[EXERCISE INPUTS]
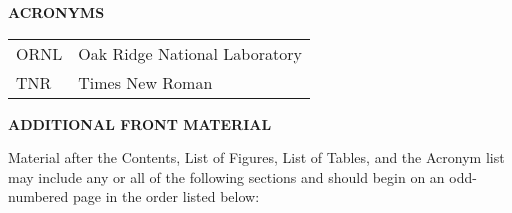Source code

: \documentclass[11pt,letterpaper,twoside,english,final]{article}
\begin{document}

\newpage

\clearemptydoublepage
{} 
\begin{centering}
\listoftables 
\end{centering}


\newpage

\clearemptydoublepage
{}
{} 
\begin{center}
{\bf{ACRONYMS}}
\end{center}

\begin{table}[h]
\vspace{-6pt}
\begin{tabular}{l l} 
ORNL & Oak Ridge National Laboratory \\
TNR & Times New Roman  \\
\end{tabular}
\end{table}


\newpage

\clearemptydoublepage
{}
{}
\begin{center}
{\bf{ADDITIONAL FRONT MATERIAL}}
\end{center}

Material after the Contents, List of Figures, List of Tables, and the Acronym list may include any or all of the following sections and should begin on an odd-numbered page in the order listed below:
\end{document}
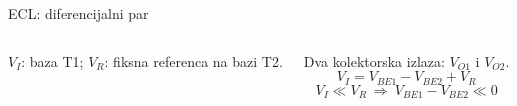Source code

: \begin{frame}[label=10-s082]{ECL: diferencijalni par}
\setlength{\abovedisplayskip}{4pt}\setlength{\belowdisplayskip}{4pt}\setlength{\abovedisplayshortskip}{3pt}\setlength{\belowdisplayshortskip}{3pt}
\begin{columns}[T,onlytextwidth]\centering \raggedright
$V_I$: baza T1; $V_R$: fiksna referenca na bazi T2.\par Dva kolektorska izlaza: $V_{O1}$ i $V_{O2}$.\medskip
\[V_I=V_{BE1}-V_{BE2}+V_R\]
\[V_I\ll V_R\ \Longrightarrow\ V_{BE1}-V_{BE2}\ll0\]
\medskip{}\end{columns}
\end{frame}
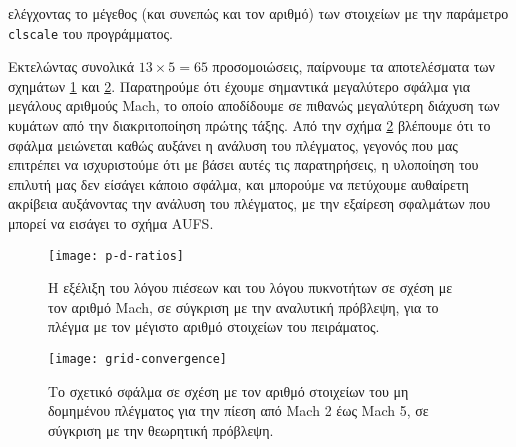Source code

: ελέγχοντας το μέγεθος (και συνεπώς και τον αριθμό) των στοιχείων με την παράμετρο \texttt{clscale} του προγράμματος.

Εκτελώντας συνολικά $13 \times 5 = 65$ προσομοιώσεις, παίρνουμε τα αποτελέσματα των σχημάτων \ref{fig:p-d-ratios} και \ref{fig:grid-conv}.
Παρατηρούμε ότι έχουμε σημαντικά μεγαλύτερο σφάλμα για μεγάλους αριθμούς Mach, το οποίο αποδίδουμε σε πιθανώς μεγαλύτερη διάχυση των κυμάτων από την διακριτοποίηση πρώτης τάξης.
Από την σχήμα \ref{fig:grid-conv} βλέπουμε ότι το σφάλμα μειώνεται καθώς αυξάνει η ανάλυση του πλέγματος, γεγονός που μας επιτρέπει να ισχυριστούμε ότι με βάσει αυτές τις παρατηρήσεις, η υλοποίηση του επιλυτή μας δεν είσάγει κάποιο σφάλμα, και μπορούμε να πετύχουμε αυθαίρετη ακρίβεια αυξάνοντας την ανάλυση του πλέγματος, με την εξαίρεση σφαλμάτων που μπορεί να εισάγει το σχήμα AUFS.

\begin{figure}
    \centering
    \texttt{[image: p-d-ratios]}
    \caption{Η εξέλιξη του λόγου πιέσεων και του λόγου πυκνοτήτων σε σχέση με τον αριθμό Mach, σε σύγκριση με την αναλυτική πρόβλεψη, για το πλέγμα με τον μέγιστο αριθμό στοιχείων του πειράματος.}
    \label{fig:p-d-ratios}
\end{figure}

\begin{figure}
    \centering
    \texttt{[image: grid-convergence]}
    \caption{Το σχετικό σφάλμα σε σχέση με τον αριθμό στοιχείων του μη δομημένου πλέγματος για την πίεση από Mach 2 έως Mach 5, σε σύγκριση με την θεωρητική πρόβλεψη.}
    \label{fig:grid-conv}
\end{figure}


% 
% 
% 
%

[WHAT YOU WILL DO] Give the records again exactly, pictures left out.

[ANSWER TO THE EXERCISE]
Source code

: \documentclass[11pt,letterpaper,twoside,english,final]{article}
\begin{document}

\newpage

\clearemptydoublepage
{} 
\begin{centering}
\listoftables 
\end{centering}


\newpage

\clearemptydoublepage
{}
{} 
\begin{center}
{\bf{ACRONYMS}}
\end{center}

\begin{table}[h]
\vspace{-6pt}
\begin{tabular}{l l} 
ORNL & Oak Ridge National Laboratory \\
TNR & Times New Roman  \\
\end{tabular}
\end{table}


\newpage

\clearemptydoublepage
{}
{}
\begin{center}
{\bf{ADDITIONAL FRONT MATERIAL}}
\end{center}

Material after the Contents, List of Figures, List of Tables, and the Acronym list may include any or all of the following sections and should begin on an odd-numbered page in the order listed below:
\end{document}
Source code

: \begin{frame}[label=10-s082]{ECL: diferencijalni par}
\setlength{\abovedisplayskip}{4pt}\setlength{\belowdisplayskip}{4pt}\setlength{\abovedisplayshortskip}{3pt}\setlength{\belowdisplayshortskip}{3pt}
\begin{columns}[T,onlytextwidth]\centering \raggedright
$V_I$: baza T1; $V_R$: fiksna referenca na bazi T2.\par Dva kolektorska izlaza: $V_{O1}$ i $V_{O2}$.\medskip
\[V_I=V_{BE1}-V_{BE2}+V_R\]
\[V_I\ll V_R\ \Longrightarrow\ V_{BE1}-V_{BE2}\ll0\]
\medskip{}\end{columns}
\end{frame}
Source code

: ελέγχοντας το μέγεθος (και συνεπώς και τον αριθμό) των στοιχείων με την παράμετρο \texttt{clscale} του προγράμματος.

Εκτελώντας συνολικά $13 \times 5 = 65$ προσομοιώσεις, παίρνουμε τα αποτελέσματα των σχημάτων \ref{fig:p-d-ratios} και \ref{fig:grid-conv}.
Παρατηρούμε ότι έχουμε σημαντικά μεγαλύτερο σφάλμα για μεγάλους αριθμούς Mach, το οποίο αποδίδουμε σε πιθανώς μεγαλύτερη διάχυση των κυμάτων από την διακριτοποίηση πρώτης τάξης.
Από την σχήμα \ref{fig:grid-conv} βλέπουμε ότι το σφάλμα μειώνεται καθώς αυξάνει η ανάλυση του πλέγματος, γεγονός που μας επιτρέπει να ισχυριστούμε ότι με βάσει αυτές τις παρατηρήσεις, η υλοποίηση του επιλυτή μας δεν είσάγει κάποιο σφάλμα, και μπορούμε να πετύχουμε αυθαίρετη ακρίβεια αυξάνοντας την ανάλυση του πλέγματος, με την εξαίρεση σφαλμάτων που μπορεί να εισάγει το σχήμα AUFS.

\begin{figure}
    \centering
    \texttt{[image: p-d-ratios]}
    \caption{Η εξέλιξη του λόγου πιέσεων και του λόγου πυκνοτήτων σε σχέση με τον αριθμό Mach, σε σύγκριση με την αναλυτική πρόβλεψη, για το πλέγμα με τον μέγιστο αριθμό στοιχείων του πειράματος.}
    \label{fig:p-d-ratios}
\end{figure}

\begin{figure}
    \centering
    \texttt{[image: grid-convergence]}
    \caption{Το σχετικό σφάλμα σε σχέση με τον αριθμό στοιχείων του μη δομημένου πλέγματος για την πίεση από Mach 2 έως Mach 5, σε σύγκριση με την θεωρητική πρόβλεψη.}
    \label{fig:grid-conv}
\end{figure}


% 
% 
% 
%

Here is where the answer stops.